Quel futur pour la télévision ? La mort programmée ? Beaucoup lui prédisent un funeste destin à l’heure où smartphones, tablettes, ordinateurs et consoles de jeux changent considérablement nos habitudes. Fini, par exemple, la grand-messe du 20 heures. Les programmes de rendez-vous ne font plus recette. La télé, désormais, c’est quand on veut et où l’on veut. A la vitesse du haut débit, la révolution internet est passée par là, prête à tout engloutir. Et ce n’est qu’un début. L’émergence de nouveaux acteurs aux bouquets de contenus illimités, tels Netflix, menacent les chaînes. Quant au téléviseur au milieu du salon, son trône vacille. Débordé par les écrans, il n’est plus qu’une option parmi d’autres pour accéder aux contenus de divertissement multimédia.

Mort et enterré, notre bon vieux téléviseur ? Jean-Luc Chétrit, président de l’agence de conseil média Carat France et François Druel, professeur associé de marketing et d’innovation au sein de l’école d’ingénieurs Istia, ne veulent pas céder à l’engouement apocalyptique. Dans La télévision est morte… vive ma télévision !, les deux auteurs dessinent les contours d’une « télé-caméléon » en train de naître sous la forme d’un « écran total » interconnecté avec tous les écrans et personnalisé. « La » télévision devient ainsi « ma » télévision. Un paysage audiovisuel que chacun se construit et où « nous devenons tous patrons de chaîne, programmateurs et vidéastes ». Une révolution copernicienne dans le monde des médias, mais où la télévision a toujours une place.

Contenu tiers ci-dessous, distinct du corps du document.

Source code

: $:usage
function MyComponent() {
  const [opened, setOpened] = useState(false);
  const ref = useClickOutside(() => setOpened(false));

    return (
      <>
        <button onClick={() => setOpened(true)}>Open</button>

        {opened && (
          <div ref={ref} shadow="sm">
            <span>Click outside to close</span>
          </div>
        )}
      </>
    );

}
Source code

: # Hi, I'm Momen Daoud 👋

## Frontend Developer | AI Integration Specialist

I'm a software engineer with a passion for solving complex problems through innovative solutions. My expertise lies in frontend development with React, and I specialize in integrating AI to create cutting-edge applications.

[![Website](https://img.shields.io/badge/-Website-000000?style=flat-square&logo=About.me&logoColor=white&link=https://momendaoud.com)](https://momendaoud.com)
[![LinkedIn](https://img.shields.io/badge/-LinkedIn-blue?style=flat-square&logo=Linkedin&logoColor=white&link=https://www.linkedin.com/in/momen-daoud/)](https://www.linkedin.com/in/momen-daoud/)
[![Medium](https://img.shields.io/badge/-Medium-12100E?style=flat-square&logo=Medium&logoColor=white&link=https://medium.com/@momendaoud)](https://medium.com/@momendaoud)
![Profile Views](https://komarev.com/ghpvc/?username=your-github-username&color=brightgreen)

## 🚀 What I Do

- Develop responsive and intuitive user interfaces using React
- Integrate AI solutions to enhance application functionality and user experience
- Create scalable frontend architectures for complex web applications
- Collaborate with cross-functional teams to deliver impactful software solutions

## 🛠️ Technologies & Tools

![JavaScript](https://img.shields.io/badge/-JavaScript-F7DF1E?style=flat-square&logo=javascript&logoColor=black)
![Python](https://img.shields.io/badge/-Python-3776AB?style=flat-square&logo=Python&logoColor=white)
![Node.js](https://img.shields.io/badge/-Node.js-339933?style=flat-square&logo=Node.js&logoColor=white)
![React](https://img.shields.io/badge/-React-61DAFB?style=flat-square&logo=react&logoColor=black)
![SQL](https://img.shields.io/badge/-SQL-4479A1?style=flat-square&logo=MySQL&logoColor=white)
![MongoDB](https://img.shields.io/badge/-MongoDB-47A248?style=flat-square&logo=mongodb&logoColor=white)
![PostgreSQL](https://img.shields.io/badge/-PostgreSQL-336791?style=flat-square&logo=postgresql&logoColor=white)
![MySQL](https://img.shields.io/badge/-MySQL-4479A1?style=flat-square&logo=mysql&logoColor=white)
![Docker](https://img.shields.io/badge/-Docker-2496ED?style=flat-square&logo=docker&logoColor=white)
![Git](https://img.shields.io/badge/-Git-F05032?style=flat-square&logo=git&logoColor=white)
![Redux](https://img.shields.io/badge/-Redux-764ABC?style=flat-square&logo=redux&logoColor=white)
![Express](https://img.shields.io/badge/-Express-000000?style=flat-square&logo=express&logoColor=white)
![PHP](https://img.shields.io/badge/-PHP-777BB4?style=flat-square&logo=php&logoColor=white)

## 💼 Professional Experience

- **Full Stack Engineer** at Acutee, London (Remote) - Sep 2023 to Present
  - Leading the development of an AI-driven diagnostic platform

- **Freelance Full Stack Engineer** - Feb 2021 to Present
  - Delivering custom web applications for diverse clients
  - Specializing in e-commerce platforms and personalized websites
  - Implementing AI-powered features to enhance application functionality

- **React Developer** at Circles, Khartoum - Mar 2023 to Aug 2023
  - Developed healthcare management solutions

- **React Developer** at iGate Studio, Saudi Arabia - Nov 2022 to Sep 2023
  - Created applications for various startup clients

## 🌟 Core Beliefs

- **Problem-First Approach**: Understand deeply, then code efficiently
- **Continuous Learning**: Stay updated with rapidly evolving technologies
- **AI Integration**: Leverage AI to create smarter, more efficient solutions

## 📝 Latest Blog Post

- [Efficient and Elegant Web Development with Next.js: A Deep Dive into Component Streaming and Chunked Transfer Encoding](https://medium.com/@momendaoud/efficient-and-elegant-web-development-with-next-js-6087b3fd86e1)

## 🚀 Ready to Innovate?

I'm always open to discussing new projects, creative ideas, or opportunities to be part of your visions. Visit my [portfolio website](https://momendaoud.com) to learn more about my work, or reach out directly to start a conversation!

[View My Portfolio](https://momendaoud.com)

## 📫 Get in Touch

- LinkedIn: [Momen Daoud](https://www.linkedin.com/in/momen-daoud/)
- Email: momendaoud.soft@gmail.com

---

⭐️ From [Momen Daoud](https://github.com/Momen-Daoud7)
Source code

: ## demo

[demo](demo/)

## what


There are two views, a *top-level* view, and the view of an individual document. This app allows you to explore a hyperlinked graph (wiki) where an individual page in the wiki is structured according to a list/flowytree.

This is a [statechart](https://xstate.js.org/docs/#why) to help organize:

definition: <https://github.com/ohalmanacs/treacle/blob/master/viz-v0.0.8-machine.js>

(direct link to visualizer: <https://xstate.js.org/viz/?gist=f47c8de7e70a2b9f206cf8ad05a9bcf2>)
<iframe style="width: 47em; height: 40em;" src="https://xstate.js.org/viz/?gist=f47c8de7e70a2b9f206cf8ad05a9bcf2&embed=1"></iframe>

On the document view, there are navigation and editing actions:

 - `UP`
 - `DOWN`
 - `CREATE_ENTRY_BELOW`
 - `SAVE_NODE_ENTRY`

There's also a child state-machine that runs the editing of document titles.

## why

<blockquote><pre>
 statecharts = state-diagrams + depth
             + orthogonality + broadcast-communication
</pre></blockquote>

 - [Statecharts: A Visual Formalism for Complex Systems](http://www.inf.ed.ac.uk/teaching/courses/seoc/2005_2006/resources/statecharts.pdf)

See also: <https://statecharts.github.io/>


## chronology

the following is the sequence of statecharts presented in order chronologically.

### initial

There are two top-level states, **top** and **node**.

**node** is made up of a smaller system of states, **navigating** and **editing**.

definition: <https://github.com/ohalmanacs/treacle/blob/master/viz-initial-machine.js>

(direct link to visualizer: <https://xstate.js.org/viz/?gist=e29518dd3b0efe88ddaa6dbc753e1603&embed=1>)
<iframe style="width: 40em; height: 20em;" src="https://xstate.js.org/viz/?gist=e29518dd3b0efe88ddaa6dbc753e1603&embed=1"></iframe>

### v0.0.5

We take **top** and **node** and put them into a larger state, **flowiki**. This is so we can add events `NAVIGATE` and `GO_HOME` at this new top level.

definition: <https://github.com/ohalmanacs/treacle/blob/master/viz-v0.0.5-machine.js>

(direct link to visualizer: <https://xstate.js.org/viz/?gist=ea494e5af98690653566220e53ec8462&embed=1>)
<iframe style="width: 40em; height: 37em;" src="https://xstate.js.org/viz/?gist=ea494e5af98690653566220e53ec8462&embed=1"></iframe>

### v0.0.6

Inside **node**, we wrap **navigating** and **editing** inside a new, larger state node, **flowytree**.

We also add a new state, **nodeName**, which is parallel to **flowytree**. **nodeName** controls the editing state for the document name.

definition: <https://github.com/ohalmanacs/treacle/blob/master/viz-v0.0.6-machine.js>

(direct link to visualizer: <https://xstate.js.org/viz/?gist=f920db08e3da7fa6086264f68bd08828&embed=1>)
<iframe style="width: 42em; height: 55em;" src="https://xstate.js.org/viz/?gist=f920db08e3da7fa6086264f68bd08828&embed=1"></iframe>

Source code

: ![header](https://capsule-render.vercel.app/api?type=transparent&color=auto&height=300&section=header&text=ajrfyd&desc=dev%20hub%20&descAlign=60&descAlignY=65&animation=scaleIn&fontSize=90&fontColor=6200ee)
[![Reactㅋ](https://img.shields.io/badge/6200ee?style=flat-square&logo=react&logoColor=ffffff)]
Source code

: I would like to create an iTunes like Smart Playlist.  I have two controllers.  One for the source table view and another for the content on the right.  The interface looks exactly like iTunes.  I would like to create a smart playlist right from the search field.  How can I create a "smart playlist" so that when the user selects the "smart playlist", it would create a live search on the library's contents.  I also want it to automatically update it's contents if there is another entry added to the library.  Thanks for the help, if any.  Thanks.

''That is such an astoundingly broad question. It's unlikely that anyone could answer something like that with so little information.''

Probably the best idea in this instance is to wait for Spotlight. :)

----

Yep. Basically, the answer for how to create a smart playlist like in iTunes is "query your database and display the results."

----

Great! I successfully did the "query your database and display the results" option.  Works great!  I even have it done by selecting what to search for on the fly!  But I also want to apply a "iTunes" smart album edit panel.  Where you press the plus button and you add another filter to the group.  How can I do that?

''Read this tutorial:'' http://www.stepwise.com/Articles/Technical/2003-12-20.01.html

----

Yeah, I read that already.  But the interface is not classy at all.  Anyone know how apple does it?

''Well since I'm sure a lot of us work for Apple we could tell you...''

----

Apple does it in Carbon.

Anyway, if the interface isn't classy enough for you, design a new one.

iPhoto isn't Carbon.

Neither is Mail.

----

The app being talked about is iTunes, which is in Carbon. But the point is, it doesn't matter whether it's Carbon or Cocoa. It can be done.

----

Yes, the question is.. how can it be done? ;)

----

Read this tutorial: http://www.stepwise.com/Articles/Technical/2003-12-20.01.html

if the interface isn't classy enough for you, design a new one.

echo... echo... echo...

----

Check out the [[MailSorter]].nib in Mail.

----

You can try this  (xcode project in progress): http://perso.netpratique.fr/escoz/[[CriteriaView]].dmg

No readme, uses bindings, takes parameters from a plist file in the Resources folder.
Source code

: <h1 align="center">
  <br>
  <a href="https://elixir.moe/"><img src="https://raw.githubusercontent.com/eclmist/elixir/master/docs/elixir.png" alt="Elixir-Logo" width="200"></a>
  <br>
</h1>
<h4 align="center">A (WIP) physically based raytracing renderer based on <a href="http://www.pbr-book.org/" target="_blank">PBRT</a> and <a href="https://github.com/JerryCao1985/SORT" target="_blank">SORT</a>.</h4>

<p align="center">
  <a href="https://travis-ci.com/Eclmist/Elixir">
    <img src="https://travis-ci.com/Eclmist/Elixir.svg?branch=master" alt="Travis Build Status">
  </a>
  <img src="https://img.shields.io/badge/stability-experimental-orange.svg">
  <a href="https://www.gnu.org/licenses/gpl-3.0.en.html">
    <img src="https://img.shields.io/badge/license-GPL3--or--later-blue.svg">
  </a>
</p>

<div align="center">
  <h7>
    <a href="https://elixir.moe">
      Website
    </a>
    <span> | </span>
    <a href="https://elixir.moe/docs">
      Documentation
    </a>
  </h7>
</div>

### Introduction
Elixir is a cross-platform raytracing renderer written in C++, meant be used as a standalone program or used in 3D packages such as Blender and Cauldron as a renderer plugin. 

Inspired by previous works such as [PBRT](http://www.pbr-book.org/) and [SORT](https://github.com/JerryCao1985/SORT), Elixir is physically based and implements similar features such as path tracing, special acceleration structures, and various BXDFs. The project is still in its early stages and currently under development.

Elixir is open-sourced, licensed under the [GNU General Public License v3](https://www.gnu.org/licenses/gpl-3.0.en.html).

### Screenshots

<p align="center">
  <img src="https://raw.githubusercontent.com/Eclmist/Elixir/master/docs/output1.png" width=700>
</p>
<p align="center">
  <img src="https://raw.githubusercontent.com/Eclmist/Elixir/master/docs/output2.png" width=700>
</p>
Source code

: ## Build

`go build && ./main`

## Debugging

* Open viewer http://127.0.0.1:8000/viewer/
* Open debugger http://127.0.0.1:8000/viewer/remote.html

Nullement cannibalisé par les petits écrans (tablettes, mobiles, consoles) qui offrent une expérience individualiste et personnalisée, le téléviseur reste, selon eux, un « écran-écrin » aux vertus plus sociales. Il offre des rendez-vous ritualisés qui continueront de fonctionner, notamment pour les événements live ou les soirées thématiques. Éclairé par les témoignages de grands décideurs du secteur tels Nonce Paolini, PDG du groupe TF1, Alain Weill, PDG de Next Radio TV, Nicolas de Tavernost, président du directoire du groupe M6 ou Rodolphe Belmer, directeur général du groupe Canal +, l’ouvrage dresse un état des lieux des invasions numériques qui bouleversent le média audiovisuel. Les effets des box multimédia, des services en ligne, des nouveaux usages et comportements y sont auscultés.

L’ouvrage est aussi conçu comme un guide d’action et de survie pour les annonceurs et les publicitaires. Entre autres conseils : passer de la publicité purement imposée à la publicité choisie et adapter les créations aux écrans. « L’erreur serait de penser que le public attend de la publicité, écrivent les auteurs. Or c’est exactement l’inverse. Il faut arrêter le bombardement massif et passer aux frappes chirurgicales. » 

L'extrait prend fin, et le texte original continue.